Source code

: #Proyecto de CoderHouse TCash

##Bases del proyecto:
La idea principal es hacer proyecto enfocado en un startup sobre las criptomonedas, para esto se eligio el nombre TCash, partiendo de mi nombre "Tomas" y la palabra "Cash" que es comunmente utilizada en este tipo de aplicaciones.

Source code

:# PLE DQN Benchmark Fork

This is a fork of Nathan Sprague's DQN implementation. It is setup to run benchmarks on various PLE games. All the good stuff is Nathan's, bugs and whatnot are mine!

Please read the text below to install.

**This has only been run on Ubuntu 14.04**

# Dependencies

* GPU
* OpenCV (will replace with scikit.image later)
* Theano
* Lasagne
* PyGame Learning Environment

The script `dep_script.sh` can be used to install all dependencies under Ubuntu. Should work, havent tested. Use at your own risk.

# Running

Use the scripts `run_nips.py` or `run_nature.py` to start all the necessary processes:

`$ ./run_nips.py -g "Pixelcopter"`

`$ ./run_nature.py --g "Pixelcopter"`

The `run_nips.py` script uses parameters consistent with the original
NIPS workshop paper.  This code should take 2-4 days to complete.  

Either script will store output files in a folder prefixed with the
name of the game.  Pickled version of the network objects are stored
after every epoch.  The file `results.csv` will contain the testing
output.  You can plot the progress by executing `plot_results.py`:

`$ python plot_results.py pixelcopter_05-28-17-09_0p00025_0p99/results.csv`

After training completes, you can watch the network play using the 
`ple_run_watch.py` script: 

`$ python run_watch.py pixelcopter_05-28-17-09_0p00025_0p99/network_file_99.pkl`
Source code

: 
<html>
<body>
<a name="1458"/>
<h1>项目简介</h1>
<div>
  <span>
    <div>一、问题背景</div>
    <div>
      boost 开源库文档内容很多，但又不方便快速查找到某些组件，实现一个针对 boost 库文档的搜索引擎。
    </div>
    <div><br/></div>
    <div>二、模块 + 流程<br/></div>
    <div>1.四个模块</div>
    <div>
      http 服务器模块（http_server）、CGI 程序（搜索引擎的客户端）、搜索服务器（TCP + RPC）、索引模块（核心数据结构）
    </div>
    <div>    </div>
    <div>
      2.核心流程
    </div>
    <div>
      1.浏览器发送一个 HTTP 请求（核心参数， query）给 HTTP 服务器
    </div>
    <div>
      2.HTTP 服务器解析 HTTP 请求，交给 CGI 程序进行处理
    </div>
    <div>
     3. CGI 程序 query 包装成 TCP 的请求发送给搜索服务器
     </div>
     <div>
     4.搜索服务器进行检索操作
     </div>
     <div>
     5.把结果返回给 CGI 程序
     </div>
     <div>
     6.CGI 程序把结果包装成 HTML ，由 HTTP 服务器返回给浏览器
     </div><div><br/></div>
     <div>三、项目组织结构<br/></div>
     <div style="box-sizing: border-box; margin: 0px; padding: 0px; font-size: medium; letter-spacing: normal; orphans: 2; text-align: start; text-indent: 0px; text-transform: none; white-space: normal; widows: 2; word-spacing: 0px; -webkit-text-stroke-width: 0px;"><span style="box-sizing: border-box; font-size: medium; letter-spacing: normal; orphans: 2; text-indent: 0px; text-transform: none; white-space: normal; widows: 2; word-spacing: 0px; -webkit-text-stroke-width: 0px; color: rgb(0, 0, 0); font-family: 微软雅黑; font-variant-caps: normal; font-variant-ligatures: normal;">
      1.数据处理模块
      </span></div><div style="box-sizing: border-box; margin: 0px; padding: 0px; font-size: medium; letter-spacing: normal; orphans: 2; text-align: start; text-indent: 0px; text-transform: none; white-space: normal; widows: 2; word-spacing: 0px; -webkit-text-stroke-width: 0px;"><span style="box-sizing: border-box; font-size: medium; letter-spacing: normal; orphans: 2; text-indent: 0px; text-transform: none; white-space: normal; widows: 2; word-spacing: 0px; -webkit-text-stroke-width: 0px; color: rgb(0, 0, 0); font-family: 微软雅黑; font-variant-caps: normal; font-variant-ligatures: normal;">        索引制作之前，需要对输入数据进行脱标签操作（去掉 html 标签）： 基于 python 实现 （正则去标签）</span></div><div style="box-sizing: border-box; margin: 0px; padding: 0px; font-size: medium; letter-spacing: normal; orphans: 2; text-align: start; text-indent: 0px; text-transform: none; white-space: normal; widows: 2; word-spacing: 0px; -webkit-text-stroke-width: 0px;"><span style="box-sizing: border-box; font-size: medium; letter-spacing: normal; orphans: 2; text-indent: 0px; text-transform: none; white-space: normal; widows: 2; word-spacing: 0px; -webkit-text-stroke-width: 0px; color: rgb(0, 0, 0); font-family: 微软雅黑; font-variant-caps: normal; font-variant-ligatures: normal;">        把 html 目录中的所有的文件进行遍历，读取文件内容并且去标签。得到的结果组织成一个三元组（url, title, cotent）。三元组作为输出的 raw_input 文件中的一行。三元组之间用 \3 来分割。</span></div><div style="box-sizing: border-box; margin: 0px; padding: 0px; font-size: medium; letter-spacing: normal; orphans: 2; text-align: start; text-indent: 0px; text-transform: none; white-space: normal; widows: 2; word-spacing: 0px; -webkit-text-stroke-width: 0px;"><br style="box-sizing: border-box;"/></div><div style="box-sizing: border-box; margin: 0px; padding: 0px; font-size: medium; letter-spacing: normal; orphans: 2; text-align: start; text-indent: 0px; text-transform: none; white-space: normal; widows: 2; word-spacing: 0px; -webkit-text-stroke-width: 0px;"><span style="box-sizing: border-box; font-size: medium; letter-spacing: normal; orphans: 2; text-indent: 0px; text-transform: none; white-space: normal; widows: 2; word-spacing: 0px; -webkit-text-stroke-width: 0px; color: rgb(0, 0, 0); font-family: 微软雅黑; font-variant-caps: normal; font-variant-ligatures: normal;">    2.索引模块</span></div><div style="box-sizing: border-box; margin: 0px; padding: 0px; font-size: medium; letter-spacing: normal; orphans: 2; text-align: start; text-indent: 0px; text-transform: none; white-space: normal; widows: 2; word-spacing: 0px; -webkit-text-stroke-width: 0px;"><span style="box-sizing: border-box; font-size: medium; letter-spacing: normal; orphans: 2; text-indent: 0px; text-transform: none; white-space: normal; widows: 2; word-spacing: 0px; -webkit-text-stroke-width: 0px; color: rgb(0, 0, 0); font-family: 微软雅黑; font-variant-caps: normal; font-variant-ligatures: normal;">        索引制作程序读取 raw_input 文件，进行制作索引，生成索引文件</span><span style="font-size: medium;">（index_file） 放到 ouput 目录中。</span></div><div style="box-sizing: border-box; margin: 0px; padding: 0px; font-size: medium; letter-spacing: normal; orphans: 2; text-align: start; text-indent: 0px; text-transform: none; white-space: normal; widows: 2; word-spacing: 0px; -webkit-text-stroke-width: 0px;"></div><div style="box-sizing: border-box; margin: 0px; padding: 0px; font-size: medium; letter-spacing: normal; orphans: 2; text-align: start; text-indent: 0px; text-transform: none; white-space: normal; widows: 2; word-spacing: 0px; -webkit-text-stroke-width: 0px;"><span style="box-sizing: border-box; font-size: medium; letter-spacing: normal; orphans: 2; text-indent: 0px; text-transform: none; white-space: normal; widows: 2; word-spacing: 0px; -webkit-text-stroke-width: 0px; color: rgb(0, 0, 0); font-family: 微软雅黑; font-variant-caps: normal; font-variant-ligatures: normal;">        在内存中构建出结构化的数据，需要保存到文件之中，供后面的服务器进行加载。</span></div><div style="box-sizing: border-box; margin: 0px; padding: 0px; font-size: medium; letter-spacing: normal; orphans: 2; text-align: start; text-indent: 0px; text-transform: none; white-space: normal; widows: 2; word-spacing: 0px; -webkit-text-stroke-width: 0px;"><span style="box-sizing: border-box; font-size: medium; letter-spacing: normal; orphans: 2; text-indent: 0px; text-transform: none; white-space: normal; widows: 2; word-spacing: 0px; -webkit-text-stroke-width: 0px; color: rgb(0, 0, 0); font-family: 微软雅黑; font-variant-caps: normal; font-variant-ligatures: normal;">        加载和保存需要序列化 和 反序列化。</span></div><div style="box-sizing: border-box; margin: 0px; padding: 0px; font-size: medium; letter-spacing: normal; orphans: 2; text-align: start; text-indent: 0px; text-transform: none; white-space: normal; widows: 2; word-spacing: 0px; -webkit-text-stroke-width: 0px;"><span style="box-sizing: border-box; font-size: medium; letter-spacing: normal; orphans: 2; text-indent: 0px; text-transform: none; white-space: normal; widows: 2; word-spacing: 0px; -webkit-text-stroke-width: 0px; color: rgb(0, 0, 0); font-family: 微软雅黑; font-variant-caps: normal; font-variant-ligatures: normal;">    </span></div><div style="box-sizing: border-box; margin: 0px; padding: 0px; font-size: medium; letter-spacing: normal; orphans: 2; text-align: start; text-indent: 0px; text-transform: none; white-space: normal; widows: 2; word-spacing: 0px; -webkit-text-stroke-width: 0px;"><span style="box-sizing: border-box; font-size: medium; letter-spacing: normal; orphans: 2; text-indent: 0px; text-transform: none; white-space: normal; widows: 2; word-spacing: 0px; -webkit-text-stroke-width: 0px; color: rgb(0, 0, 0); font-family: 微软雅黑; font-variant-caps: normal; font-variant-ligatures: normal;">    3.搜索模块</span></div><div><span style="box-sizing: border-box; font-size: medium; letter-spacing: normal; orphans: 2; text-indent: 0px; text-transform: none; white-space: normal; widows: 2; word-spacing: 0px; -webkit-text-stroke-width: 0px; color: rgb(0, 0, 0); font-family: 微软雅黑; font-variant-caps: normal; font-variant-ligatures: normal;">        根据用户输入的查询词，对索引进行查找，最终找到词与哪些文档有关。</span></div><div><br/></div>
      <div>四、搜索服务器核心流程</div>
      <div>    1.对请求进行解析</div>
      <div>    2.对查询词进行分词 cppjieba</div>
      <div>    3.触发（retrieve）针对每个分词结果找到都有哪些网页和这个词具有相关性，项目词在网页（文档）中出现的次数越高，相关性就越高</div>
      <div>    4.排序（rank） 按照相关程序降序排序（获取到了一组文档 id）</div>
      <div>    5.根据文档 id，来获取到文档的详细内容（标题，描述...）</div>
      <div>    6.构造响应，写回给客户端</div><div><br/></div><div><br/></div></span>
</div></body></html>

## Your goal:
Please go over the data above and copy each line with "name" in it.

## Answer area:
name of the game.  Pickled version of the network objects are stored
<a name="1458"/>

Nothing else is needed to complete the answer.